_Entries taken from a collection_
┌──

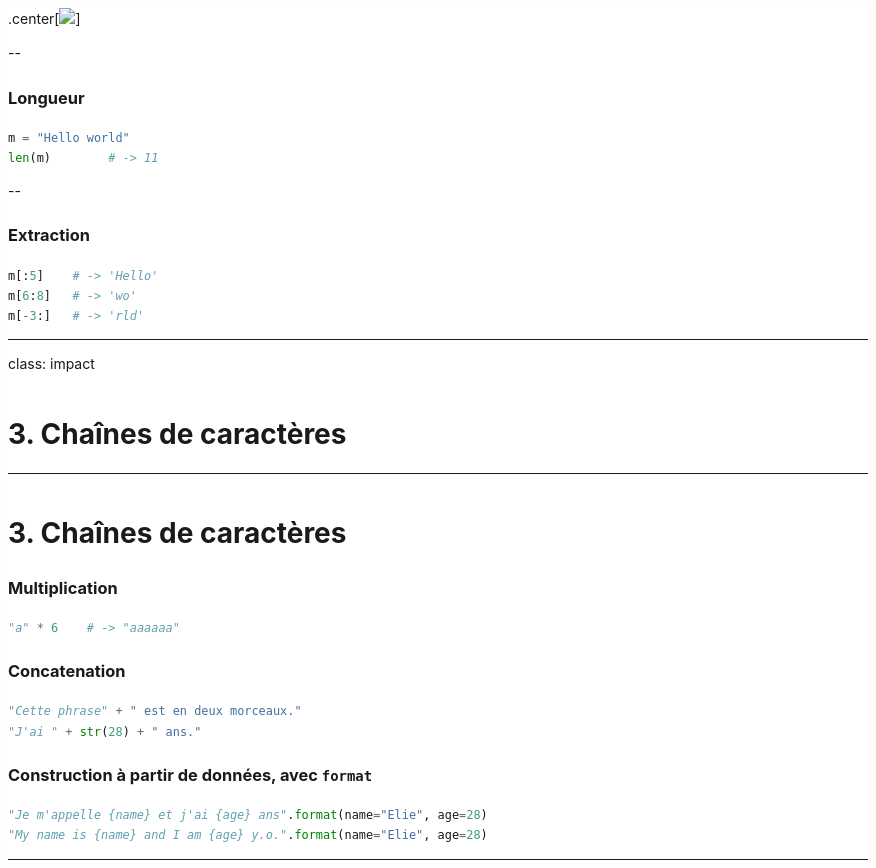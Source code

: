 .center[![](img/string.png)]

--

### Longueur

```python
m = "Hello world"
len(m)        # -> 11
```

--

### Extraction


```python
m[:5]    # -> 'Hello'
m[6:8]   # -> 'wo'
m[-3:]   # -> 'rld'
```

---

class: impact

# 3. Chaînes de caractères


---

# 3. Chaînes de caractères

### Multiplication

```python
"a" * 6    # -> "aaaaaa"
```

### Concatenation

```python
"Cette phrase" + " est en deux morceaux."
"J'ai " + str(28) + " ans."
```

### Construction à partir de données, avec `format`

```python
"Je m'appelle {name} et j'ai {age} ans".format(name="Elie", age=28)
"My name is {name} and I am {age} y.o.".format(name="Elie", age=28)
```

---
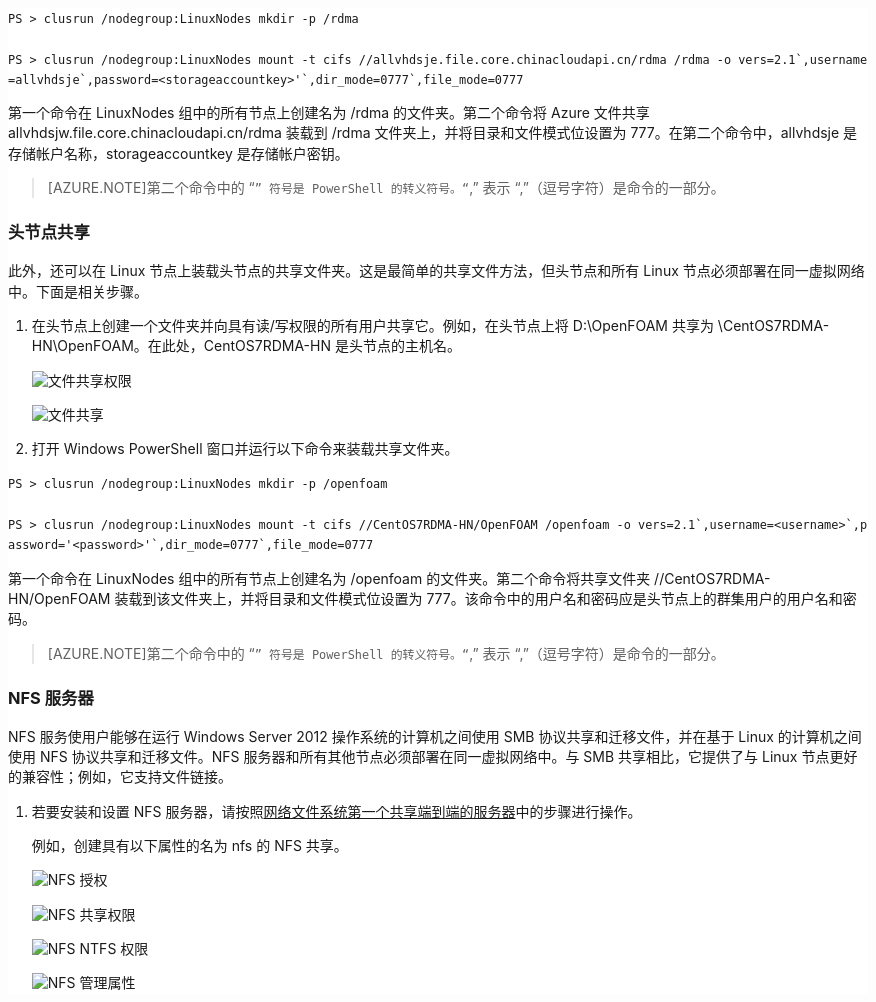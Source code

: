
 ```
PS > clusrun /nodegroup:LinuxNodes mkdir -p /rdma

PS > clusrun /nodegroup:LinuxNodes mount -t cifs //allvhdsje.file.core.chinacloudapi.cn/rdma /rdma -o vers=2.1`,username=allvhdsje`,password=<storageaccountkey>'`,dir_mode=0777`,file_mode=0777
```

第一个命令在 LinuxNodes 组中的所有节点上创建名为 /rdma 的文件夹。第二个命令将 Azure 文件共享 allvhdsjw.file.core.chinacloudapi.cn/rdma 装载到 /rdma 文件夹上，并将目录和文件模式位设置为 777。在第二个命令中，allvhdsje 是存储帐户名称，storageaccountkey 是存储帐户密钥。

>[AZURE.NOTE]第二个命令中的 “`” 符号是 PowerShell 的转义符号。“`,” 表示 “,”（逗号字符）是命令的一部分。

### 头节点共享

此外，还可以在 Linux 节点上装载头节点的共享文件夹。这是最简单的共享文件方法，但头节点和所有 Linux 节点必须部署在同一虚拟网络中。下面是相关步骤。

1. 在头节点上创建一个文件夹并向具有读/写权限的所有用户共享它。例如，在头节点上将 D:\\OpenFOAM 共享为 \\CentOS7RDMA-HN\\OpenFOAM。在此处，CentOS7RDMA-HN 是头节点的主机名。

    ![文件共享权限][fileshareperms]

    ![文件共享][filesharing]

2. 打开 Windows PowerShell 窗口并运行以下命令来装载共享文件夹。

```
PS > clusrun /nodegroup:LinuxNodes mkdir -p /openfoam

PS > clusrun /nodegroup:LinuxNodes mount -t cifs //CentOS7RDMA-HN/OpenFOAM /openfoam -o vers=2.1`,username=<username>`,password='<password>'`,dir_mode=0777`,file_mode=0777
```

第一个命令在 LinuxNodes 组中的所有节点上创建名为 /openfoam 的文件夹。第二个命令将共享文件夹 //CentOS7RDMA-HN/OpenFOAM 装载到该文件夹上，并将目录和文件模式位设置为 777。该命令中的用户名和密码应是头节点上的群集用户的用户名和密码。

>[AZURE.NOTE]第二个命令中的 “`” 符号是 PowerShell 的转义符号。“`,” 表示 “,”（逗号字符）是命令的一部分。


### NFS 服务器

NFS 服务使用户能够在运行 Windows Server 2012 操作系统的计算机之间使用 SMB 协议共享和迁移文件，并在基于 Linux 的计算机之间使用 NFS 协议共享和迁移文件。NFS 服务器和所有其他节点必须部署在同一虚拟网络中。与 SMB 共享相比，它提供了与 Linux 节点更好的兼容性；例如，它支持文件链接。

1. 若要安装和设置 NFS 服务器，请按照[网络文件系统第一个共享端到端的服务器](http://blogs.technet.com/b/filecab/archive/2012/10/08/server-for-network-file-system-first-share-end-to-end.aspx)中的步骤进行操作。

    例如，创建具有以下属性的名为 nfs 的 NFS 共享。

    ![NFS 授权][nfsauth]

    ![NFS 共享权限][nfsshare]

    ![NFS NTFS 权限][nfsperm]

    ![NFS 管理属性][nfsmanage]


[scenario]: ./media/virtual-machines-linux-cluster-hpcpack/scenario.png
[validate]: ./media/virtual-machines-linux-cluster-hpcpack/validate.png
[resources]: ./media/virtual-machines-linux-cluster-hpcpack/resources.png
[deploy]: ./media/virtual-machines-linux-cluster-hpcpack/deploy.png
[management]: ./media/virtual-machines-linux-cluster-hpcpack/management.png
[heatmap]: ./media/virtual-machines-linux-cluster-hpcpack/heatmap.png
[fileshareperms]: ./media/virtual-machines-linux-cluster-hpcpack/fileshare1.png
[filesharing]: ./media/virtual-machines-linux-cluster-hpcpack/fileshare2.png
[nfsauth]: ./media/virtual-machines-linux-cluster-hpcpack/nfsauth.png
[nfsshare]: ./media/virtual-machines-linux-cluster-hpcpack/nfsshare.png
[nfsperm]: ./media/virtual-machines-linux-cluster-hpcpack/nfsperm.png
[nfsmanage]: ./media/virtual-machines-linux-cluster-hpcpack/nfsmanage.png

└──

Every line holding the word "的文件夹" should be copied out of the records above.

第一个命令在 LinuxNodes 组中的所有节点上创建名为 /rdma 的文件夹。第二个命令将 Azure 文件共享 allvhdsjw.file.core.chinacloudapi.cn/rdma 装载到 /rdma 文件夹上，并将目录和文件模式位设置为 777。在第二个命令中，allvhdsje 是存储帐户名称，storageaccountkey 是存储帐户密钥。
第一个命令在 LinuxNodes 组中的所有节点上创建名为 /openfoam 的文件夹。第二个命令将共享文件夹 //CentOS7RDMA-HN/OpenFOAM 装载到该文件夹上，并将目录和文件模式位设置为 777。该命令中的用户名和密码应是头节点上的群集用户的用户名和密码。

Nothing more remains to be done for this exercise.